▸ Your goal:
The line with "checkout -b master", the line with "as its default.", and all lines between them in the material below: return these exactly, and no others.

▸ Data:
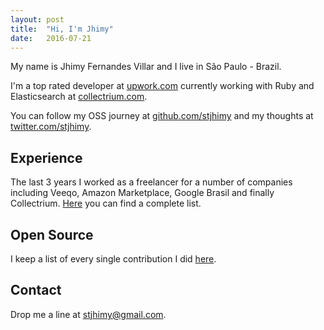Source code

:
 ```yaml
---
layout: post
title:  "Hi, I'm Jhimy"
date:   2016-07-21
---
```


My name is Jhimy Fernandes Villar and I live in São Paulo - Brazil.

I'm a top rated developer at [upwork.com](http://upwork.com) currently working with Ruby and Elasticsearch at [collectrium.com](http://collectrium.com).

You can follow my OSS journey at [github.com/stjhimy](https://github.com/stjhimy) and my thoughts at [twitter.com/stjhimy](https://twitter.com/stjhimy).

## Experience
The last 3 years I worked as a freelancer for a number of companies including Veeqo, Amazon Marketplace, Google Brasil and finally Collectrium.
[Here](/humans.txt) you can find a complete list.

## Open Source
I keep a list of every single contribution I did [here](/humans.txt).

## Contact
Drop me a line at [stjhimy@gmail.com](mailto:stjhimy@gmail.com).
* * *
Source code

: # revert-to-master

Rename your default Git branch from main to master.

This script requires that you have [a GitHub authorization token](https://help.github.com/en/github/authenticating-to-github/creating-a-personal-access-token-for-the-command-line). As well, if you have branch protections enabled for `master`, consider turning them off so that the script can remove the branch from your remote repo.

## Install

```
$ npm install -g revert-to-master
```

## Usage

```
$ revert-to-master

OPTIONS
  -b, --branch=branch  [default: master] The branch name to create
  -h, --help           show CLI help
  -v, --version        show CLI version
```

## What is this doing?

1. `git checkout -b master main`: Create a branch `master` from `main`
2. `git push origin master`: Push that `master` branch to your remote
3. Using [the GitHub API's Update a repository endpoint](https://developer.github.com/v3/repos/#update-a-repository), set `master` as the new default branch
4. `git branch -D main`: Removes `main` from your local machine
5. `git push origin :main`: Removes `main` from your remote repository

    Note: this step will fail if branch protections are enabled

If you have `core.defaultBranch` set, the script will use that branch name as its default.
...
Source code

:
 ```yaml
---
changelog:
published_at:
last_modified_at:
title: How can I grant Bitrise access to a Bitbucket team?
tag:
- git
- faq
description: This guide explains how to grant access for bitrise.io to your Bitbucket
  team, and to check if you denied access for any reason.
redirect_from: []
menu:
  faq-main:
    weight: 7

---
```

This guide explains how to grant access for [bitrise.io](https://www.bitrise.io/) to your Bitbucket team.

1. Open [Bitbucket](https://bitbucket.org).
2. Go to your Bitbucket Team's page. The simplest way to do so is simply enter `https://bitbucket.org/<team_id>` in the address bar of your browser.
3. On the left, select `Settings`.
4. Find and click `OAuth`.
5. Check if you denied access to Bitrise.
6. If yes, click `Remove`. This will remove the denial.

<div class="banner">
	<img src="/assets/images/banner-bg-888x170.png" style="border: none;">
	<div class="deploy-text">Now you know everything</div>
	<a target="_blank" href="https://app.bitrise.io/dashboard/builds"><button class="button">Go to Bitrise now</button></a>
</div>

▸ Reply to the task:
1. `git checkout -b master main`: Create a branch `master` from `main`
2. `git push origin master`: Push that `master` branch to your remote
3. Using [the GitHub API's Update a repository endpoint](https://developer.github.com/v3/repos/#update-a-repository), set `master` as the new default branch
4. `git branch -D main`: Removes `main` from your local machine
5. `git push origin :main`: Removes `main` from your remote repository

    Note: this step will fail if branch protections are enabled

If you have `core.defaultBranch` set, the script will use that branch name as its default.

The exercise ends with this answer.